The president noted that he has not ordered any armed U.S. intervention yet, but said: “We have communicated in no uncertain terms with every player in the region, that that’s a red line for us, and that there would be enormous consequences if we start seeing movement on the chemical weapons front, or the use of chemical weapons. That would change my calculations significantly.”
The odds of transfer or seizure have dramatically increased in recent weeks.
Israeli officials publicly worried earlier this week that Assad’s forces had already transferred small amounts of chemical weapons to the Iran-backed terror group Hezbollah.
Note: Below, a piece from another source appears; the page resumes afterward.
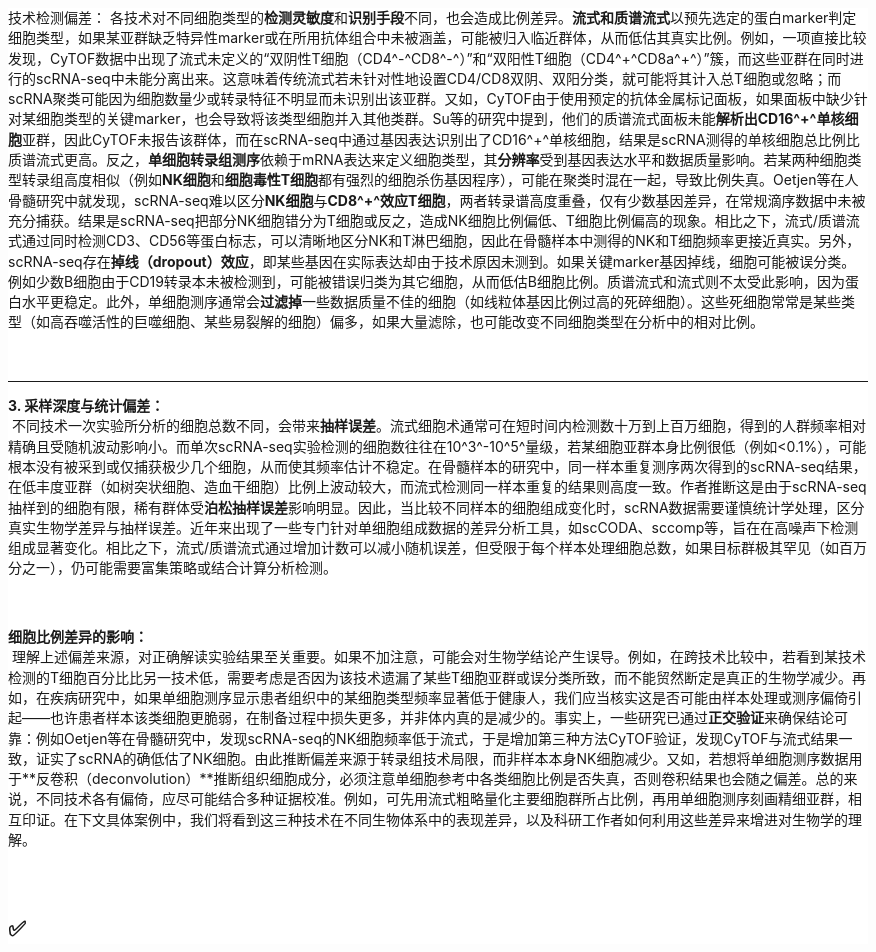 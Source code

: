 技术检测偏差：</span></span></strong><span leaf=""> 各技术对不同细胞类型的</span><strong data-start="3351" data-end="3360"><span leaf="">检测灵敏度</span></strong><span leaf="">和</span><strong data-start="3361" data-end="3369"><span leaf="">识别手段</span></strong><span leaf="">不同，也会造成比例差异。</span><strong data-start="3381" data-end="3392"><span leaf="">流式和质谱流式</span></strong><span leaf="">以预先选定的蛋白marker判定细胞类型，如果某亚群缺乏特异性marker或在所用抗体组合中未被涵盖，可能被归入临近群体，从而低估其真实比例。例如，一项直接比较发现，CyTOF数据中出现了流式未定义的“双阴性T细胞（CD4^-^CD8^-^）”和“双阳性T细胞（CD4^+^CD8a^+^）”簇，而这些亚群在同时进行的scRNA-seq中未能分离出来。这意味着传统流式若未针对性地设置CD4/CD8双阴、双阳分类，就可能将其计入总T细胞或忽略；而scRNA聚类可能因为细胞数量少或转录特征不明显而未识别出该亚群。又如，CyTOF由于使用预定的抗体金属标记面板，如果面板中缺少针对某细胞类型的关键marker，也会导致将该类型细胞并入其他类群。Su等的研究中提到，他们的质谱流式面板未能</span><strong data-start="3812" data-end="3830" data-pm-slice="0 0 []"><span leaf="">解析出CD16^+^单核细胞</span></strong><span leaf="">亚群，因此CyTOF未报告该群体，而在scRNA-seq中通过基因表达识别出了CD16^+^单核细胞，结果是scRNA测得的单核细胞总比例比质谱流式更高。反之，</span><strong data-start="3988" data-end="4000" data-pm-slice="0 0 []"><span leaf="">单细胞转录组测序</span></strong><span leaf="">依赖于mRNA表达来定义细胞类型，其</span><strong data-start="4018" data-end="4025"><span leaf="">分辨率</span></strong><span leaf="">受到基因表达水平和数据质量影响。若某两种细胞类型转录组高度相似（例如</span><strong data-start="4059" data-end="4067"><span leaf="">NK细胞</span></strong><span leaf="">和</span><strong data-start="4068" data-end="4079"><span leaf="">细胞毒性T细胞</span></strong><span leaf="">都有强烈的细胞杀伤基因程序），可能在聚类时混在一起，导致比例失真。Oetjen等在人骨髓研究中就发现，scRNA-seq难以区分</span><strong data-start="4221" data-end="4229" data-pm-slice="0 0 []"><span leaf="">NK细胞</span></strong><span leaf="">与</span><strong data-start="4230" data-end="4245"><span leaf="">CD8^+^效应T细胞</span></strong><span leaf="">，两者转录谱高度重叠，仅有少数基因差异，在常规滴序数据中未被充分捕获。结果是scRNA-seq把部分NK细胞错分为T细胞或反之，造成NK细胞比例偏低、T细胞比例偏高的现象。相比之下，流式/质谱流式通过同时检测CD3、CD56等蛋白标志，可以清晰地区分NK和T淋巴细胞，因此在骨髓样本中测得的NK和T细胞频率更接近真实。另外，scRNA-seq存在</span><strong data-start="4574" data-end="4591" data-pm-slice="0 0 []"><span leaf="">掉线（dropout）效应</span></strong><span leaf="">，即某些基因在实际表达却由于技术原因未测到。如果关键marker基因掉线，细胞可能被误分类。例如少数B细胞由于CD19转录本未被检测到，可能被错误归类为其它细胞，从而低估B细胞比例。质谱流式和流式则不太受此影响，因为蛋白水平更稳定。此外，单细胞测序通常会</span><strong data-start="4718" data-end="4725"><span leaf="">过滤掉</span></strong><span leaf="">一些数据质量不佳的细胞（如线粒体基因比例过高的死碎细胞）。这些死细胞常常是某些类型（如高吞噬活性的巨噬细胞、某些易裂解的细胞）偏多，如果大量滤除，也可能改变不同细胞类型在分析中的相对比例。</span></section><p data-start="816" data-end="1646"><span leaf=""><br></span></p><hr><section><strong data-start="4860" data-end="4877" data-pm-slice="0 0 []"><span leaf=""><span textstyle="">3. 采样深度与统计偏差：</span></span></strong></section><section><span leaf=""> 不同技术一次实验所分析的细胞总数不同，会带来</span><strong data-start="4900" data-end="4908"><span leaf="">抽样误差</span></strong><span leaf="">。流式细胞术通常可在短时间内检测数十万到上百万细胞，得到的人群频率相对精确且受随机波动影响小。而单次scRNA-seq实验检测的细胞数往往在10^3^-10^5^量级，若某细胞亚群本身比例很低（例如&lt;0.1%），可能根本没有被采到或仅捕获极少几个细胞，从而使其频率估计不稳定</span><span leaf="">。在骨髓样本的研究中，同一样本重复测序两次得到的scRNA-seq结果，在低丰度亚群（如树突状细胞、造血干细胞）比例上波动较大，而流式检测同一样本重复的结果则高度一致</span><span leaf="">。作者推断这是由于scRNA-seq抽样到的细胞有限，稀有群体受</span><strong data-start="5238" data-end="5248"><span leaf="">泊松抽样误差</span></strong><span leaf="">影响明显</span><span leaf="">。因此，当比较不同样本的细胞组成变化时，scRNA数据需要谨慎统计学处理，区分真实生物学差异与抽样误差。近年来出现了一些专门针对单细胞组成数据的差异分析工具，如scCODA、sccomp等，旨在在高噪声下检测组成显著变化</span><span leaf="">。相比之下，流式/质谱流式通过增加计数可以减小随机误差，但受限于每个样本处理细胞总数，如果目标群极其罕见（如百万分之一），仍可能需要富集策略或结合计算分析检测。</span></section><p data-start="816" data-end="1646"><span leaf=""><br></span></p><section><strong data-start="5522" data-end="5536" data-pm-slice="0 0 []"><span leaf=""><span textstyle="">细胞比例差异的影响：</span></span></strong></section><section><span leaf=""> 理解上述偏差来源，对正确解读实验结果至关重要。如果不加注意，可能会对生物学结论产生误导。例如，在跨技术比较中，若看到某技术检测的T细胞百分比比另一技术低，需要考虑是否因为该技术遗漏了某些T细胞亚群或误分类所致，而不能贸然断定是真正的生物学减少</span><span leaf="">。再如，在疾病研究中，如果单细胞测序显示患者组织中的某细胞类型频率显著低于健康人，我们应当核实这是否可能由样本处理或测序偏倚引起——也许患者样本该类细胞更脆弱，在制备过程中损失更多，并非体内真的是减少的。事实上，一些研究已通过</span><strong data-start="5810" data-end="5818"><span leaf="">正交验证</span></strong><span leaf="">来确保结论可靠：例如Oetjen等在骨髓研究中，发现scRNA-seq的NK细胞频率低于流式，于是增加第三种方法CyTOF验证，发现CyTOF与流式结果一致，证实了scRNA的确低估了NK细胞</span><span leaf="">。由此推断偏差来源于转录组技术局限，而非样本本身NK细胞减少。又如，若想将单细胞测序数据用于**反卷积（deconvolution）**推断组织细胞成分，必须注意单细胞参考中各类细胞比例是否失真，否则卷积结果也会随之偏差</span><span leaf="">。总的来说，不同技术各有偏倚，应尽可能结合多种证据校准。例如，可先用流式粗略量化主要细胞群所占比例，再用单细胞测序刻画精细亚群，相互印证。在下文具体案例中，我们将看到这三种技术在不同生物体系中的表现差异，以及科研工作者如何利用这些差异来增进对生物学的理解。</span></section><p data-start="816" data-end="1646"><span leaf=""><br></span></p><h2 data-start="1234" data-end="1252" data-pm-slice="0 0 []"><span leaf=""><span textstyle="">✅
For its part is thought to have poured literally thousands of fighters into Syria, and has become deeply embedded in the Syrian army’s battles against opposition forces. The regime has kept much of the Syrian army out of the fighting due to fears of defection. There are no such worries with Hezbollah’s fighters, and Hezbollah forces had already been deployed to guard Syrian WMD arsenals months ago. Iran and Hezbollah have also reportedly built an enormous force to seize control of Syria if necessary.
The risk of chemical weapons seizure has also spiked. Areas evacuated by Syrian forces, especially those around the border area with Israel, have been filled in by fighters from the Al Nusra Front. The beginning of April saw the largest redeployment of Syrian army forces in 40 years, and rebels are now within striking distance of Syria’s largest WMD caches. The Al Nusra Front is, according to the the State Department, merely an alias for Al Qaeda, and Al Nusra fighters have pledged allegiance to the global terrorist group. Islamist rebels in Syria have pledged to attack Israel and top Israeli military officials believe those attacks would include the use of chemical weapons.
Hanging over everything is an overarching uncertainty regarding the status of Syria’s chemical weapons. This week The Daily Beast revealed that the U.S. simply does not know the current status of all of Syria’s chemical weapons or who is in control of them:
As the White House mulls whether Syria has crossed President Obama’s red line and used chemical weapons, the U.S. military and intelligence community are quietly acknowledging that the United States does not know where many of those weapons are located… At the heart of the concern is that the Syrian military has transferred more and more of its stock of sarin and mustard gas from storage sites to trucks where they are being moved around the country. While U.S. intelligence agencies first saw reports that Syria was moving the weapons last year, the process has accelerated since December, according to these officials. Also worrisome, said two of the officials, is intelligence from late last year that says the Syrian Scientific Research Center—an entity responsible for Syria’s chemical-weapons stockpile—has begun to train irregular militias loyal to Syrian President Bashar al-Assad in how to use the chemical munitions.